[Start of section]
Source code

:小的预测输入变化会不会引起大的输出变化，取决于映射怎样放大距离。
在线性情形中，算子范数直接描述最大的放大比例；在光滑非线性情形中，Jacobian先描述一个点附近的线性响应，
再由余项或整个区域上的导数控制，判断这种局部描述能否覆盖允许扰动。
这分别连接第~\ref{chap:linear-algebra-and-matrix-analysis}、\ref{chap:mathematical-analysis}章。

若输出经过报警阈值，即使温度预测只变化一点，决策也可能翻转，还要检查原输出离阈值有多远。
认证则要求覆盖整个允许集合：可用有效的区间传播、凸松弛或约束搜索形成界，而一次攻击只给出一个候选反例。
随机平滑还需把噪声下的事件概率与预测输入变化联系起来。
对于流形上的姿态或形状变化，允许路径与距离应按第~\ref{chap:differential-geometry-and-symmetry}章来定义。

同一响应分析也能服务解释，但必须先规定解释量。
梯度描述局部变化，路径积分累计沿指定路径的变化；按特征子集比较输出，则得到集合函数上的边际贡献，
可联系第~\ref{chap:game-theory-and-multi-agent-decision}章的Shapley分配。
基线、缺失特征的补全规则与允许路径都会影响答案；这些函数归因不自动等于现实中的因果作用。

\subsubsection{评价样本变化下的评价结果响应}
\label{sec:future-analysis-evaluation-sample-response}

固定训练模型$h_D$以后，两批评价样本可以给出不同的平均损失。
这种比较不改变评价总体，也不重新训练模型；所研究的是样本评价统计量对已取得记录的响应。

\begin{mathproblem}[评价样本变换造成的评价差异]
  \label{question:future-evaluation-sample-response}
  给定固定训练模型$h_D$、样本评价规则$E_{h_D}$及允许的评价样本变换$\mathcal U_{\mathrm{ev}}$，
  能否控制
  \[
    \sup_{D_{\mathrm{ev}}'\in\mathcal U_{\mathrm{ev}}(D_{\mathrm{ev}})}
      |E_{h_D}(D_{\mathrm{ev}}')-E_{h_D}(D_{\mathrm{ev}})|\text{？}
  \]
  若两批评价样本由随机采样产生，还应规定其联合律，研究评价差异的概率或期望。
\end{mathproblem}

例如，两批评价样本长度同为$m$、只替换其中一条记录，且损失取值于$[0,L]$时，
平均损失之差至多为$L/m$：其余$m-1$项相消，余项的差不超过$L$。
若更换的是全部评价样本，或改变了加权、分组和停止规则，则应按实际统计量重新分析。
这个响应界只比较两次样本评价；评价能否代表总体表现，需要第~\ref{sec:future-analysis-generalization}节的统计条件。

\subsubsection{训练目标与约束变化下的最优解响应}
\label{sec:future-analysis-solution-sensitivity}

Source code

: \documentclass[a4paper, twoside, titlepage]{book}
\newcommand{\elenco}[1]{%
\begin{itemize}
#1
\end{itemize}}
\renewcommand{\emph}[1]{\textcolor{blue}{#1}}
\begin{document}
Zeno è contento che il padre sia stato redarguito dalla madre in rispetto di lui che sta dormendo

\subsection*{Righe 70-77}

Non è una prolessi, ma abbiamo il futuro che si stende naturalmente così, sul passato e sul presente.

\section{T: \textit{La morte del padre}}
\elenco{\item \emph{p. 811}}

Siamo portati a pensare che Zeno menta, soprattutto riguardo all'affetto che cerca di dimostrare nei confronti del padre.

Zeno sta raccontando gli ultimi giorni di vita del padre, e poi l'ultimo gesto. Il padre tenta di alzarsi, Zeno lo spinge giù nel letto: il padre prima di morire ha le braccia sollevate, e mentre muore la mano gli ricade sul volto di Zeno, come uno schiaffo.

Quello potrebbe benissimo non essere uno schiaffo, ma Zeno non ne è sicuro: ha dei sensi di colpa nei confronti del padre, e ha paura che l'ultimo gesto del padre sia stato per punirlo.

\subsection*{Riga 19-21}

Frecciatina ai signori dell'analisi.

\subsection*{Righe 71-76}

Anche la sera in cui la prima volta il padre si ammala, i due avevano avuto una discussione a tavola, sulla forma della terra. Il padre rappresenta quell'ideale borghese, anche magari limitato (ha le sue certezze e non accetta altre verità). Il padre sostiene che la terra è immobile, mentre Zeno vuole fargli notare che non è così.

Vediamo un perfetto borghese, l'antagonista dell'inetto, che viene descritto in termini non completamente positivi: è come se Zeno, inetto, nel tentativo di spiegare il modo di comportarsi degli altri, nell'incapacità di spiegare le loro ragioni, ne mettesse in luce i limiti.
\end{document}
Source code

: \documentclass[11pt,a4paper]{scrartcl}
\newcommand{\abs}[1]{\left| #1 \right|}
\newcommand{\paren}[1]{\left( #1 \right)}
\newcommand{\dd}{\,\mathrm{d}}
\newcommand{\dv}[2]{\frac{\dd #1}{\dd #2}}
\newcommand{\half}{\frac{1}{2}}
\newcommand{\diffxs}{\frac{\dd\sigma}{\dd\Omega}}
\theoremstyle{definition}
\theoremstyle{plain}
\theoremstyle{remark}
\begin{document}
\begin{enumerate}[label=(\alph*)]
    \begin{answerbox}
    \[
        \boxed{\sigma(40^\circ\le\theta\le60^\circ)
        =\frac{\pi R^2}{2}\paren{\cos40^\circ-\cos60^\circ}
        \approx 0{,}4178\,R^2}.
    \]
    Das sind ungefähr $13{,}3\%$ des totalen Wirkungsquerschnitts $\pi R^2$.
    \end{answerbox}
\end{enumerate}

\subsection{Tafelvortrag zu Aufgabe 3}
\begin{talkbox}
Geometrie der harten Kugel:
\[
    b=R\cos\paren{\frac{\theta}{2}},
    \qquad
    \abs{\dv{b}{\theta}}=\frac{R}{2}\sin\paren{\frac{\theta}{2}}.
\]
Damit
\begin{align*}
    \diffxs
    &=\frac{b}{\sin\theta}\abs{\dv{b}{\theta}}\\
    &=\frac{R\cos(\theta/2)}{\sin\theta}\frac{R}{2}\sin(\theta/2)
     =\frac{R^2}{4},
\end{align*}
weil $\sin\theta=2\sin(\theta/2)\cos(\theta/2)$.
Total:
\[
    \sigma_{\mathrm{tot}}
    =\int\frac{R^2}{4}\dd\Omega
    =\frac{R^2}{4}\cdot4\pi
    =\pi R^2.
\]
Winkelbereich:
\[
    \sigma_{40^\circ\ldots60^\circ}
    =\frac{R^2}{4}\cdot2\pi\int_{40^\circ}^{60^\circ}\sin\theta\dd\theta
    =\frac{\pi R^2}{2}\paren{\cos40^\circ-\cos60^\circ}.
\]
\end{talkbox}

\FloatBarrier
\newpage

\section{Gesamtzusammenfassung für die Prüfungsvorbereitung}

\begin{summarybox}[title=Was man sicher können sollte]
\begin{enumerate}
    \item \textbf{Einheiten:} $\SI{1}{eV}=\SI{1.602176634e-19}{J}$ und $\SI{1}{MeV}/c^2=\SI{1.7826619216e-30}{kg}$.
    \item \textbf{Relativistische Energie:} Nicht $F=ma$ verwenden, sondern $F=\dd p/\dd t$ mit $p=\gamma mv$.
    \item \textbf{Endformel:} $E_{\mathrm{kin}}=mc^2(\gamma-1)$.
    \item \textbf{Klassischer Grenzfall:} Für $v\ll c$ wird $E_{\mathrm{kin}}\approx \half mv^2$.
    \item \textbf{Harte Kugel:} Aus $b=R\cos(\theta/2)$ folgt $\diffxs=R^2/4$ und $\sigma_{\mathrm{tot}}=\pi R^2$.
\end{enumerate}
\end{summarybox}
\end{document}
[End of section]
YOUR OBJECTIVE
Set every line down again exactly. Begin with the first line of the entries and finish with the line containing "同一响应分析也能服务解释，但必须先规定解释量。".

YOUR SOLUTION
Source code

:小的预测输入变化会不会引起大的输出变化，取决于映射怎样放大距离。
在线性情形中，算子范数直接描述最大的放大比例；在光滑非线性情形中，Jacobian先描述一个点附近的线性响应，
再由余项或整个区域上的导数控制，判断这种局部描述能否覆盖允许扰动。
这分别连接第~\ref{chap:linear-algebra-and-matrix-analysis}、\ref{chap:mathematical-analysis}章。

若输出经过报警阈值，即使温度预测只变化一点，决策也可能翻转，还要检查原输出离阈值有多远。
认证则要求覆盖整个允许集合：可用有效的区间传播、凸松弛或约束搜索形成界，而一次攻击只给出一个候选反例。
随机平滑还需把噪声下的事件概率与预测输入变化联系起来。
对于流形上的姿态或形状变化，允许路径与距离应按第~\ref{chap:differential-geometry-and-symmetry}章来定义。

同一响应分析也能服务解释，但必须先规定解释量。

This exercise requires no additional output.